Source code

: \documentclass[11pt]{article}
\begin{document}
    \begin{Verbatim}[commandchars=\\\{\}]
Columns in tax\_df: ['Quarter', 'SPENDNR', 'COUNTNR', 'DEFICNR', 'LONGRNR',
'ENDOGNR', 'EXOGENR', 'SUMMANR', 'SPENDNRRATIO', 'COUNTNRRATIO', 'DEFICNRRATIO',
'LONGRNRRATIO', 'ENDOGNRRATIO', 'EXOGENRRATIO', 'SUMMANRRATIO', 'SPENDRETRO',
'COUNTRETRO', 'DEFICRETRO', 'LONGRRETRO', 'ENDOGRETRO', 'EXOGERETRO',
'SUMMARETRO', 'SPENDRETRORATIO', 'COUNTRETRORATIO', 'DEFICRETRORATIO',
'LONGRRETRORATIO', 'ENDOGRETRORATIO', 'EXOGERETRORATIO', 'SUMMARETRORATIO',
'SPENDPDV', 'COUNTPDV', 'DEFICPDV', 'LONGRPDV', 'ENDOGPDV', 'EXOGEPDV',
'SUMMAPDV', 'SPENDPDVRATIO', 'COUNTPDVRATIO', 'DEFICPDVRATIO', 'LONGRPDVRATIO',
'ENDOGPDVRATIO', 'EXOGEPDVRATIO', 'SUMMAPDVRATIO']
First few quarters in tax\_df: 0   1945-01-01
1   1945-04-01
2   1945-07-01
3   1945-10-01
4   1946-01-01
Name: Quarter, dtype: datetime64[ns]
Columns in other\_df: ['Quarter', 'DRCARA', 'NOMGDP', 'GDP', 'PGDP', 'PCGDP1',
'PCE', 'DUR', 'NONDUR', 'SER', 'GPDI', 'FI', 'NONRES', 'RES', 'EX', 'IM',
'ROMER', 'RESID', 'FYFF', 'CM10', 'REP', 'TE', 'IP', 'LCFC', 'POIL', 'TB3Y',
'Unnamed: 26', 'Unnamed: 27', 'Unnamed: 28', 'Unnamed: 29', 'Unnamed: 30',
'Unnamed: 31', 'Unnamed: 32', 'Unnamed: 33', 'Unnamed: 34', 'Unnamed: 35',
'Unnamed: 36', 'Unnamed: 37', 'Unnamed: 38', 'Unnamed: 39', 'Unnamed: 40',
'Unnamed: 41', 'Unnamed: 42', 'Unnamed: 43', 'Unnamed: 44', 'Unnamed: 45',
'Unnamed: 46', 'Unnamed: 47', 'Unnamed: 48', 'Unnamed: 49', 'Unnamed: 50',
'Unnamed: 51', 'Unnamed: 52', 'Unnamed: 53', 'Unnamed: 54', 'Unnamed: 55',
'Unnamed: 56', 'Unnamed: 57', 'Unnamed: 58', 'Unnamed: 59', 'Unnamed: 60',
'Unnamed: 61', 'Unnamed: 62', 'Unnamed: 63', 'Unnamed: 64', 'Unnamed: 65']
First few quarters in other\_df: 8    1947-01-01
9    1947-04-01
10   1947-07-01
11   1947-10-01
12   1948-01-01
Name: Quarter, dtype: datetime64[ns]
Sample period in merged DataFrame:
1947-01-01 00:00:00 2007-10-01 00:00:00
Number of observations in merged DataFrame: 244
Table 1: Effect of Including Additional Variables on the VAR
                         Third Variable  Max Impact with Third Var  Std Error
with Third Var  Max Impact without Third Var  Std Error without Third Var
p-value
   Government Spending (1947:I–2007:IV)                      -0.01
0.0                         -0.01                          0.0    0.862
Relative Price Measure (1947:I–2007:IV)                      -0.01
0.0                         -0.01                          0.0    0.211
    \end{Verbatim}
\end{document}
-----
* _PROBLEM REQUIREMENTS_:
Would you repeat each of the lines above exactly?

* _SOLVED EXERCISE_:
Source code

: \documentclass[11pt]{article}
\begin{document}
    \begin{Verbatim}[commandchars=\\\{\}]
Columns in tax\_df: ['Quarter', 'SPENDNR', 'COUNTNR', 'DEFICNR', 'LONGRNR',
'ENDOGNR', 'EXOGENR', 'SUMMANR', 'SPENDNRRATIO', 'COUNTNRRATIO', 'DEFICNRRATIO',
'LONGRNRRATIO', 'ENDOGNRRATIO', 'EXOGENRRATIO', 'SUMMANRRATIO', 'SPENDRETRO',
'COUNTRETRO', 'DEFICRETRO', 'LONGRRETRO', 'ENDOGRETRO', 'EXOGERETRO',
'SUMMARETRO', 'SPENDRETRORATIO', 'COUNTRETRORATIO', 'DEFICRETRORATIO',
'LONGRRETRORATIO', 'ENDOGRETRORATIO', 'EXOGERETRORATIO', 'SUMMARETRORATIO',
'SPENDPDV', 'COUNTPDV', 'DEFICPDV', 'LONGRPDV', 'ENDOGPDV', 'EXOGEPDV',
'SUMMAPDV', 'SPENDPDVRATIO', 'COUNTPDVRATIO', 'DEFICPDVRATIO', 'LONGRPDVRATIO',
'ENDOGPDVRATIO', 'EXOGEPDVRATIO', 'SUMMAPDVRATIO']
First few quarters in tax\_df: 0   1945-01-01
1   1945-04-01
2   1945-07-01
3   1945-10-01
4   1946-01-01
Name: Quarter, dtype: datetime64[ns]
Columns in other\_df: ['Quarter', 'DRCARA', 'NOMGDP', 'GDP', 'PGDP', 'PCGDP1',
'PCE', 'DUR', 'NONDUR', 'SER', 'GPDI', 'FI', 'NONRES', 'RES', 'EX', 'IM',
'ROMER', 'RESID', 'FYFF', 'CM10', 'REP', 'TE', 'IP', 'LCFC', 'POIL', 'TB3Y',
'Unnamed: 26', 'Unnamed: 27', 'Unnamed: 28', 'Unnamed: 29', 'Unnamed: 30',
'Unnamed: 31', 'Unnamed: 32', 'Unnamed: 33', 'Unnamed: 34', 'Unnamed: 35',
'Unnamed: 36', 'Unnamed: 37', 'Unnamed: 38', 'Unnamed: 39', 'Unnamed: 40',
'Unnamed: 41', 'Unnamed: 42', 'Unnamed: 43', 'Unnamed: 44', 'Unnamed: 45',
'Unnamed: 46', 'Unnamed: 47', 'Unnamed: 48', 'Unnamed: 49', 'Unnamed: 50',
'Unnamed: 51', 'Unnamed: 52', 'Unnamed: 53', 'Unnamed: 54', 'Unnamed: 55',
'Unnamed: 56', 'Unnamed: 57', 'Unnamed: 58', 'Unnamed: 59', 'Unnamed: 60',
'Unnamed: 61', 'Unnamed: 62', 'Unnamed: 63', 'Unnamed: 64', 'Unnamed: 65']
First few quarters in other\_df: 8    1947-01-01
9    1947-04-01
10   1947-07-01
11   1947-10-01
12   1948-01-01
Name: Quarter, dtype: datetime64[ns]
Sample period in merged DataFrame:
1947-01-01 00:00:00 2007-10-01 00:00:00
Number of observations in merged DataFrame: 244
Table 1: Effect of Including Additional Variables on the VAR
                         Third Variable  Max Impact with Third Var  Std Error
with Third Var  Max Impact without Third Var  Std Error without Third Var
p-value
   Government Spending (1947:I–2007:IV)                      -0.01
0.0                         -0.01                          0.0    0.862
Relative Price Measure (1947:I–2007:IV)                      -0.01
0.0                         -0.01                          0.0    0.211
    \end{Verbatim}
\end{document}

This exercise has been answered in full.